Me: Yes, it’s my first visit here. Where will I find books by Victoria Hislop?
H: ‘Hislop’. Does that begin with an ‘E’?
Stunned silence on my part.
Me: No, ‘aitch’.
H: Ah, ‘haitch’.
I maintained a dignified silence. The book (The Return) wasn’t in stock. I will have to go through this again next week…

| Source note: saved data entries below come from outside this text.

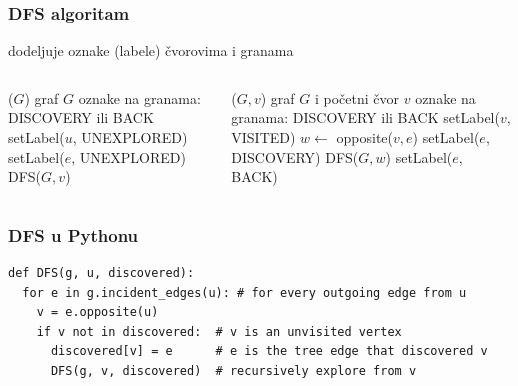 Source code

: \documentclass[compress]{beamer}
\begin{document}
\begin{frame}[fragile]
  \frametitle{DFS algoritam}
  dodeljuje oznake (labele) čvorovima i granama
  {\footnotesize
  \begin{columns}
    \begin{column}[t]{6cm}
      \begin{algorithmic}
        \STATE {}($G$)
        \REQUIRE graf $G$
        \ENSURE oznake na granama: {\scriptsize DISCOVERY} ili {\scriptsize BACK}
          \STATE setLabel($u$, {\scriptsize UNEXPLORED})
        \ENDFOR
          \STATE setLabel($e$, {\scriptsize UNEXPLORED})
        \ENDFOR
            \STATE DFS($G,v$)
          \ENDIF
        \ENDFOR
      \end{algorithmic}
    \end{column}
    \begin{column}[t]{6cm}
      \begin{algorithmic}
        \STATE {}($G,v$)
        \REQUIRE graf $G$ i početni čvor $v$
        \ENSURE oznake na granama: {\scriptsize DISCOVERY} ili {\scriptsize BACK}
        \STATE setLabel($v$, {\scriptsize VISITED})
            \STATE $w \leftarrow$ opposite($v,e$)
              \STATE setLabel($e$, {\scriptsize DISCOVERY})
              \STATE DFS($G, w$)
            \ELSE
              \STATE setLabel($e$, {\scriptsize BACK})
            \ENDIF
          \ENDIF
        \ENDFOR
      \end{algorithmic}
    \end{column}
  \end{columns}
  }
\end{frame}

\begin{frame}[fragile,shrink=15]
  \frametitle{DFS u Pythonu}
\begin{verbatim}
def DFS(g, u, discovered):
  for e in g.incident_edges(u): # for every outgoing edge from u
    v = e.opposite(u)
    if v not in discovered:  # v is an unvisited vertex
      discovered[v] = e      # e is the tree edge that discovered v
      DFS(g, v, discovered)  # recursively explore from v
\end{verbatim}
\end{frame}
\end{document}
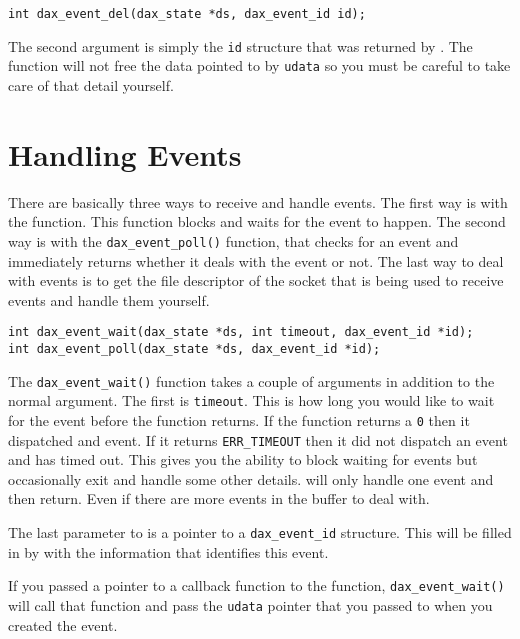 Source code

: \begin{verbatim}
int dax_event_del(dax_state *ds, dax_event_id id);
\end{verbatim}

The second argument is simply the \texttt{id} structure that was returned by \eventadd.  The \eventdel function will not free the data pointed to by \texttt{udata} so you must be careful to take care of that detail yourself.

\section{Handling Events}

There are basically three ways to receive and handle events.  The first way is with the \eventwait function.  This function blocks and waits for the event to happen.  The second way is with the \verb|dax_event_poll()| function, that checks for an event and immediately returns whether it deals with the event or not.  The last way to deal with events is to get the file descriptor of the socket that is being used to receive events and handle them yourself.

\begin{verbatim}
int dax_event_wait(dax_state *ds, int timeout, dax_event_id *id);
int dax_event_poll(dax_state *ds, dax_event_id *id);
\end{verbatim}


The \texttt{dax\_event\_wait()} function takes a couple of arguments in addition to the normal \daxstate argument.  The first is \texttt{timeout}.  This is how long you would like to wait for the event before the function returns.  If the function returns a \verb|0| then it dispatched and event.  If it returns \texttt{ERR\_TIMEOUT} then it did not dispatch an event and has timed out.  This gives you the ability to block waiting for events but occasionally exit and handle some other details.  \eventwait will only handle one event and then return.  Even if there are more events in the buffer to deal with.

The last parameter to \eventwait is a pointer to a \texttt{dax\_event\_id} structure.  This will be filled in by \eventwait with the information that identifies this event.

If you passed a pointer to a callback function to the \eventadd function, \verb|dax_event_wait()| will call that function and pass the \texttt{udata} pointer that you passed to \eventadd when you created the event.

I am dedicating this to CJ Jones, who died suddenly today – she was one of the LSG’s most dedicated supporters and she would have loved this, especially the Welsh bits! Sleep well, CJ.

Languages are fun – Quiz!

Dark Continent

Dark Continent

Now that I have returned from the Dark Continent, I felt I needed to share with you some of the things I have learned, one of which is that it is very easy to get by in Swahili with just a few words, BUT you need to make sure that you learn those words properly. The following examples – all taken from real life – will show you exactly how easy it is to make mistakes, especially when nervous and trying to say the right thing:

Role Play 1:
The Swahili for ‘Welcome’ is ‘Karibu’ or ‘Karibuni’.
Now imagine you are the retiring Head of an international school in, let’s say, Tanzania and you are attending your own retirement party in the school hall. How do you greet the assembled staff?
a) Karibu
b) Karibuni
c) Calamari
If you answered c), you have just called the staff a load of squid.

Role Play 2:
The Swahili for ‘Hello’ is ‘Mambo’ or ‘Jambo’.
Now imagine that you are a teacher walking out of the school gates, which are opened for you by a guard who is a local. How do you greet the guard?
a) Mambo
b) Jambo
c) Sambo
If you answered c), you have just put race relations back about 50 years! (If you answered a AND b, then you are not taking this seriously.)



Role Play 3:
You are on safari and your guide points out a large black and white bird. Trying to show off, you proudly announce that you know what it is. What do you say?
a) Marabou
b) Caribou
c) Karibu
The only correct answer is a), a marabou being a large stork. If you answered b), you are on the wrong continent, since caribou is the North American name for reindeer, and if you answered c), you clearly did not pay any attention to the information given in Role Play 1.

Role Play 4:
The Swahili for ‘Hello’ is ‘Habari’.
Now imagine that you wish to greet someone in the street. What do you say?
a) Habari
b) Haribo
The only correct answer is a). If you said b), then you have seen too many TV adverts.

Two of these were – gulp! – mistakes made by the LSG herself, proving that I, too, have some human frailties!

And there you are – ready for your first hesitant steps in Swahili, which will be of great use in Derby, Ponty, Devon, Non-Iron and many other places where I have FB friends. Hakuna matata!